◆ **Your objective**:
If a line in the data has the string "liable", please show it.

================================

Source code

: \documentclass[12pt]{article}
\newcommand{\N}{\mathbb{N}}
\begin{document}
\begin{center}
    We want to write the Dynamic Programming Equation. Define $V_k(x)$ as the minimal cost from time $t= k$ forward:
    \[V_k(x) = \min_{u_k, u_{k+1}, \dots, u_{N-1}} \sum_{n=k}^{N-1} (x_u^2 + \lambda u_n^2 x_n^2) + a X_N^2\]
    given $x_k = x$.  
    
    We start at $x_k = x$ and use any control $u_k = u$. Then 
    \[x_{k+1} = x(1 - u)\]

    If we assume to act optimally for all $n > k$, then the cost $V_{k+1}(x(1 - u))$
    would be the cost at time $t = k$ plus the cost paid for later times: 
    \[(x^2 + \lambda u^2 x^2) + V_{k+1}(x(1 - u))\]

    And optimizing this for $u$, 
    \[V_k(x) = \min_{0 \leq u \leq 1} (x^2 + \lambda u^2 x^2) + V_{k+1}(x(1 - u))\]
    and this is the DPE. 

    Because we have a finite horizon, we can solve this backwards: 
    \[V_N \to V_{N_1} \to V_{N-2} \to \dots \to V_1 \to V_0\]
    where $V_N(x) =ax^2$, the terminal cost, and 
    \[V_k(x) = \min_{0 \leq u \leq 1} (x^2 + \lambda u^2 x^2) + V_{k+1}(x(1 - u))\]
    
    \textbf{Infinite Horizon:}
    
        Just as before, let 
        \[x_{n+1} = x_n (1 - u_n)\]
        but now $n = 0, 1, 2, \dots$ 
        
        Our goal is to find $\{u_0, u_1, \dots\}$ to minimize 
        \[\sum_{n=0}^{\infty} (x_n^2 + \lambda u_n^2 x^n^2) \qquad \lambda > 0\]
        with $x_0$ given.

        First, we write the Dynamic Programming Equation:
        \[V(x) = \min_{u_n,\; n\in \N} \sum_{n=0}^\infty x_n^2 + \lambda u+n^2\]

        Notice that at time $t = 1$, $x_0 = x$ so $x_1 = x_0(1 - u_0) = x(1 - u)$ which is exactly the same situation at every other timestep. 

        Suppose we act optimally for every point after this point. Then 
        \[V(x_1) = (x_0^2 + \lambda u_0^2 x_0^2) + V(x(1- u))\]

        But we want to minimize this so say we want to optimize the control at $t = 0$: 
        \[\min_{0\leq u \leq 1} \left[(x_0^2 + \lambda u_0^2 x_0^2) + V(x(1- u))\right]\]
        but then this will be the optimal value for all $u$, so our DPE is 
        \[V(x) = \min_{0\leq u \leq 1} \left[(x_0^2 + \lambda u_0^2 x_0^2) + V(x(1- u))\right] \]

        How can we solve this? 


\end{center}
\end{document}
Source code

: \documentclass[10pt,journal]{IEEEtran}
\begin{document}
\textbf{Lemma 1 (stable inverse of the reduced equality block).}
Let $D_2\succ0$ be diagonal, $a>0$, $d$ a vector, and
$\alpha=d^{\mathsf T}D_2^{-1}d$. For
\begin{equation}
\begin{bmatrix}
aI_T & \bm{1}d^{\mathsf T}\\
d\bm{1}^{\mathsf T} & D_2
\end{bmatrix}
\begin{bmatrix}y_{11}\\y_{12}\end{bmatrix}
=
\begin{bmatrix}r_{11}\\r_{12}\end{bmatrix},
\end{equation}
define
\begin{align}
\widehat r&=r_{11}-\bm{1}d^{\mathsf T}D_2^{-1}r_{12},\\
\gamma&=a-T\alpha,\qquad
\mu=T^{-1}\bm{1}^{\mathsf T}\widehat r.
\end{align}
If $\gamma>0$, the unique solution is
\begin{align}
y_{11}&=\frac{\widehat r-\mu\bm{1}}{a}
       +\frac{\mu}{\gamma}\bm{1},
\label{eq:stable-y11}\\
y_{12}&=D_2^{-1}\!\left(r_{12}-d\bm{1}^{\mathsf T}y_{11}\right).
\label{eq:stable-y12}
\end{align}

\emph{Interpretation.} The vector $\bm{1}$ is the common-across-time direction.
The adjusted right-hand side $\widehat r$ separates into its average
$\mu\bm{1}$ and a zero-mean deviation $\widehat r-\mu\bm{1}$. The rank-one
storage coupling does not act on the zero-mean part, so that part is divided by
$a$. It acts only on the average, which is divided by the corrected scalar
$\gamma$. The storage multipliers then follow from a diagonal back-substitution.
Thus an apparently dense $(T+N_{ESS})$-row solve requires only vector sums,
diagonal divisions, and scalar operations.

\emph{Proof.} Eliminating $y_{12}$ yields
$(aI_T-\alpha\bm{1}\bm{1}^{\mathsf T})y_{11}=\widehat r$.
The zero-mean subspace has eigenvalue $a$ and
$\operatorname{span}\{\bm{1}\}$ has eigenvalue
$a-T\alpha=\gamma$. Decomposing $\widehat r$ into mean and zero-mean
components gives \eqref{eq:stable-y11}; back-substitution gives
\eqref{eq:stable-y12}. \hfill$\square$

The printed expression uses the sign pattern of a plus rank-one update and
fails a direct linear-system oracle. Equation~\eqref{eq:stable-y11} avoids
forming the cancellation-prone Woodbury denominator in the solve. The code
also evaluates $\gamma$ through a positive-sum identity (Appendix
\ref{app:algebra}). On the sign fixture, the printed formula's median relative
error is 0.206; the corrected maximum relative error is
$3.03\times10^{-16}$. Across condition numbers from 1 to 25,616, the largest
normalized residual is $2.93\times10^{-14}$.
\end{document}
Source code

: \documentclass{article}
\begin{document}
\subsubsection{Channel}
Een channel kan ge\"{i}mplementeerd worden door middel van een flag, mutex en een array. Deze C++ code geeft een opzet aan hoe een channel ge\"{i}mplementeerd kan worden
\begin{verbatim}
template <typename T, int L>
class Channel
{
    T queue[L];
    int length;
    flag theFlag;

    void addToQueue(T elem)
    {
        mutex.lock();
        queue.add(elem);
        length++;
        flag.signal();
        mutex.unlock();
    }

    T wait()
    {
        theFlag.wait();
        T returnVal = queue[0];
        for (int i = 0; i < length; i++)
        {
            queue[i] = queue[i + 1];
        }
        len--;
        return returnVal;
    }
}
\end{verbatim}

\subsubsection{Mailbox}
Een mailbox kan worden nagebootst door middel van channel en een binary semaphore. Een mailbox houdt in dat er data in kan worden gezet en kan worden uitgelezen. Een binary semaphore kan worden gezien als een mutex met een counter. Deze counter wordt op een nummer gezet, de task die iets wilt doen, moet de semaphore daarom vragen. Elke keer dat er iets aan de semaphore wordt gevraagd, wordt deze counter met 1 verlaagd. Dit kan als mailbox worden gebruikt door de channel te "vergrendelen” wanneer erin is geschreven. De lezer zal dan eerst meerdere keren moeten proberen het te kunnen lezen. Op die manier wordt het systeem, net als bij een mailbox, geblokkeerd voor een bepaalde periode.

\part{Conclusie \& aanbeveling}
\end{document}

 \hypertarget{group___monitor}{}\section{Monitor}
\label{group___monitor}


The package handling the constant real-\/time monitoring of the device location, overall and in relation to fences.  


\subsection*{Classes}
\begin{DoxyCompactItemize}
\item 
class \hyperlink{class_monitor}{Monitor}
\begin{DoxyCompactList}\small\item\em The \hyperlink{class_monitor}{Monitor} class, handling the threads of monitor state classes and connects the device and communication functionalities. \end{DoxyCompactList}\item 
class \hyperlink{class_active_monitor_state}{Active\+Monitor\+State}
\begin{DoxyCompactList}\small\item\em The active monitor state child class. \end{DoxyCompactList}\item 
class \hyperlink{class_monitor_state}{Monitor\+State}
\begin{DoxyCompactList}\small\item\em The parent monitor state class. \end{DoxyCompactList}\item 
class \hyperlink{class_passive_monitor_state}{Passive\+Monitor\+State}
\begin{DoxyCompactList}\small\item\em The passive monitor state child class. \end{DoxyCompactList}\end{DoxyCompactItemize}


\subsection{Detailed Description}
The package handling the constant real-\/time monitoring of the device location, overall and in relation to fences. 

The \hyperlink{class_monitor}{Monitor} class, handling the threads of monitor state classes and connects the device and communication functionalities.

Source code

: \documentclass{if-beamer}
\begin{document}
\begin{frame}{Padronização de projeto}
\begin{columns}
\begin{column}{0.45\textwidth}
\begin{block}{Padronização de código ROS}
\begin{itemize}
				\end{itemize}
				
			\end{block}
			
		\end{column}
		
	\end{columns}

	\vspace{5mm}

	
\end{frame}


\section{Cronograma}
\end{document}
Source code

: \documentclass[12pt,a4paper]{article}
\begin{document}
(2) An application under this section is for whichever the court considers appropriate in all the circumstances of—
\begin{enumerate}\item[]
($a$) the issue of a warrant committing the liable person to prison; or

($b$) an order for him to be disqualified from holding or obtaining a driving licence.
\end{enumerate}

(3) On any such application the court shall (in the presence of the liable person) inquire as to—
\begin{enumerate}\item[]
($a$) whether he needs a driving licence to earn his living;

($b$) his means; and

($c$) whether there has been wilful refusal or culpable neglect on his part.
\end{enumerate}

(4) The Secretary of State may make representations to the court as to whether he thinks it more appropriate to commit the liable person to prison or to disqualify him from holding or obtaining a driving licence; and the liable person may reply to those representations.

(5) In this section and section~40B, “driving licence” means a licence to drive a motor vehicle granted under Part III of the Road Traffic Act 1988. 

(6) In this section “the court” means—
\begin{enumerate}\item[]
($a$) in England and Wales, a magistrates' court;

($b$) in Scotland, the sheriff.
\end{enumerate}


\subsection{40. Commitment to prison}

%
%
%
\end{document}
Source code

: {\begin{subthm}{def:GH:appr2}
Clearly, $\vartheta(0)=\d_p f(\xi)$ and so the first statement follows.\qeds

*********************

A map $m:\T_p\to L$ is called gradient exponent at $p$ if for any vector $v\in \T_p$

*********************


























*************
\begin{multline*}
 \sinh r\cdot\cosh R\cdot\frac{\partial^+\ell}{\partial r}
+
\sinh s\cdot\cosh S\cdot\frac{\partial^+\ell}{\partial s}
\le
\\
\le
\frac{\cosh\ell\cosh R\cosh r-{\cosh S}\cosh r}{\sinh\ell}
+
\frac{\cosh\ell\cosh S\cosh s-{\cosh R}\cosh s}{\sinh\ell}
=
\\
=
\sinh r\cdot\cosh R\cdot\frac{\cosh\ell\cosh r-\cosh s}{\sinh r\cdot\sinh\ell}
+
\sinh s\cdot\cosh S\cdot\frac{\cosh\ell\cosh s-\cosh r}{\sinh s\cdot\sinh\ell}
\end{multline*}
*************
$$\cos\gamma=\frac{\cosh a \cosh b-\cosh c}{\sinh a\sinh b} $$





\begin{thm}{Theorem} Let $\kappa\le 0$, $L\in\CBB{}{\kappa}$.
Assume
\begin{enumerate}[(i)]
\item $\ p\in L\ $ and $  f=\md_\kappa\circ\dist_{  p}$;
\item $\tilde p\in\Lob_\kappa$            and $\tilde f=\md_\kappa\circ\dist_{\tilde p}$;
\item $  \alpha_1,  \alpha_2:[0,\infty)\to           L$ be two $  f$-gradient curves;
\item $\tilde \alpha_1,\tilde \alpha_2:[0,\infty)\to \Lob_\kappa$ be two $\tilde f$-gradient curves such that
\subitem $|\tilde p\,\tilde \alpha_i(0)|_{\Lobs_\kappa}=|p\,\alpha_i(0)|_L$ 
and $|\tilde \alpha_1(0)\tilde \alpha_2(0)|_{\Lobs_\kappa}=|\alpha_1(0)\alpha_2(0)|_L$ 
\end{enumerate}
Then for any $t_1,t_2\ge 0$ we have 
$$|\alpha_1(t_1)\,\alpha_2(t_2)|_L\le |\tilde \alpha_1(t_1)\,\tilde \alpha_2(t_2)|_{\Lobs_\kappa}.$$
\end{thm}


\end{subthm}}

================================

◆ **Problem solution**:
($a$) the issue of a warrant committing the liable person to prison; or
(3) On any such application the court shall (in the presence of the liable person) inquire as to—
(4) The Secretary of State may make representations to the court as to whether he thinks it more appropriate to commit the liable person to prison or to disqualify him from holding or obtaining a driving licence; and the liable person may reply to those representations.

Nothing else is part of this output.